[Rendered images with source text]
———

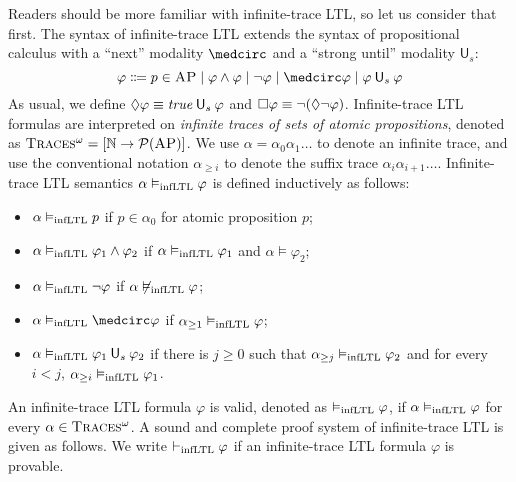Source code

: \documentclass{amsart}
\begin{document}
Readers should be more familiar with infinite-trace LTL, 
so let us consider that first.
The syntax of infinite-trace LTL 
extends the syntax of propositional calculus
with a ``next'' modality $\wnext$ 
and a ``strong until'' modality $\mathsf{U}_s$:
$$
\varphi \Coloneqq p \in \AP
\mid \varphi \wedge \varphi
\mid \neg \varphi
\mid \wnext \varphi
\mid \varphi \Us \varphi
$$
As usual,
we define ${\lozenge} \varphi \equiv \mathit{true} \mathbin{\mathsf{U}_s} \varphi$
and ${\square} \varphi \equiv \neg ({\lozenge} \neg \varphi)$.
Infinite-trace LTL formulas are interpreted on 
\emph{infinite traces of sets of atomic propositions},
denoted as $\textsc{Traces$^\omega$} = [ \mathbb{N} \to \mathcal{P}(\textsc{AP})]$.
We use $\alpha = \alpha_0\alpha_1\dots$
to denote an infinite trace,
and use the conventional notation
$\alpha_{\ge i}$ to denote the suffix trace
$\alpha_i \alpha_{i+1} \dots$.
Infinite-trace LTL semantics $\alpha \vDash_{\mathrm{infLTL}} \varphi$ is defined 
inductively as follows:
\begin{itemize}
	\item $\alpha \vDash_{\mathrm{infLTL}} p$ if $p \in \alpha_0$ for atomic proposition $p$;
	\item $\alpha \vDash_{\mathrm{infLTL}} \varphi_1 \wedge \varphi_2$
	if $\alpha \vDash_{\mathrm{infLTL}} \varphi_1$ and $\alpha \vDash \varphi_2$;
	\item $\alpha \vDash_{\mathrm{infLTL}} \neg \varphi$
	if $\alpha \not\vDash_{\mathrm{infLTL}} \varphi$;
	\item $\alpha  \vDash_\infLTL \wnext \varphi$
	if $\alpha_{\ge 1} \vDash_{\mathrm{infLTL}} \varphi$;
	\item $\alpha \vDash_{\mathrm{infLTL}} \varphi_1 \mathbin{\mathsf{U}_s} \varphi_2$
	if there is $j \ge 0$ such that
	$\alpha_{\ge j} \vDash_{\mathrm{infLTL}} \varphi_2$ and for every $i < j$,
	$\alpha_{\ge i} \vDash_{\mathrm{infLTL}} \varphi_1$.
\end{itemize}
An infinite-trace LTL formula $\varphi$ is valid,
denoted as $\vDash_{\mathrm{infLTL}} \varphi$,
if $\alpha \vDash_{\mathrm{infLTL}} \varphi$ 
for every $\alpha \in \textsc{Traces$^\omega$}$.
A sound and complete proof system of infinite-trace LTL
is given as follows.
We write $\vdash_{\mathrm{infLTL}} \varphi$
if an infinite-trace LTL formula $\varphi$ is provable.
\end{document}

———

THE PROBLEM: Except for the pictures, set down each line of the records exactly as it appears.

RESPONSE:
Source code

: \documentclass{amsart}
\begin{document}
Readers should be more familiar with infinite-trace LTL, 
so let us consider that first.
The syntax of infinite-trace LTL 
extends the syntax of propositional calculus
with a ``next'' modality $\wnext$ 
and a ``strong until'' modality $\mathsf{U}_s$:
$$
\varphi \Coloneqq p \in \AP
\mid \varphi \wedge \varphi
\mid \neg \varphi
\mid \wnext \varphi
\mid \varphi \Us \varphi
$$
As usual,
we define ${\lozenge} \varphi \equiv \mathit{true} \mathbin{\mathsf{U}_s} \varphi$
and ${\square} \varphi \equiv \neg ({\lozenge} \neg \varphi)$.
Infinite-trace LTL formulas are interpreted on 
\emph{infinite traces of sets of atomic propositions},
denoted as $\textsc{Traces$^\omega$} = [ \mathbb{N} \to \mathcal{P}(\textsc{AP})]$.
We use $\alpha = \alpha_0\alpha_1\dots$
to denote an infinite trace,
and use the conventional notation
$\alpha_{\ge i}$ to denote the suffix trace
$\alpha_i \alpha_{i+1} \dots$.
Infinite-trace LTL semantics $\alpha \vDash_{\mathrm{infLTL}} \varphi$ is defined 
inductively as follows:
\begin{itemize}
	\item $\alpha \vDash_{\mathrm{infLTL}} p$ if $p \in \alpha_0$ for atomic proposition $p$;
	\item $\alpha \vDash_{\mathrm{infLTL}} \varphi_1 \wedge \varphi_2$
	if $\alpha \vDash_{\mathrm{infLTL}} \varphi_1$ and $\alpha \vDash \varphi_2$;
	\item $\alpha \vDash_{\mathrm{infLTL}} \neg \varphi$
	if $\alpha \not\vDash_{\mathrm{infLTL}} \varphi$;
	\item $\alpha  \vDash_\infLTL \wnext \varphi$
	if $\alpha_{\ge 1} \vDash_{\mathrm{infLTL}} \varphi$;
	\item $\alpha \vDash_{\mathrm{infLTL}} \varphi_1 \mathbin{\mathsf{U}_s} \varphi_2$
	if there is $j \ge 0$ such that
	$\alpha_{\ge j} \vDash_{\mathrm{infLTL}} \varphi_2$ and for every $i < j$,
	$\alpha_{\ge i} \vDash_{\mathrm{infLTL}} \varphi_1$.
\end{itemize}
An infinite-trace LTL formula $\varphi$ is valid,
denoted as $\vDash_{\mathrm{infLTL}} \varphi$,
if $\alpha \vDash_{\mathrm{infLTL}} \varphi$ 
for every $\alpha \in \textsc{Traces$^\omega$}$.
A sound and complete proof system of infinite-trace LTL
is given as follows.
We write $\vdash_{\mathrm{infLTL}} \varphi$
if an infinite-trace LTL formula $\varphi$ is provable.
\end{document}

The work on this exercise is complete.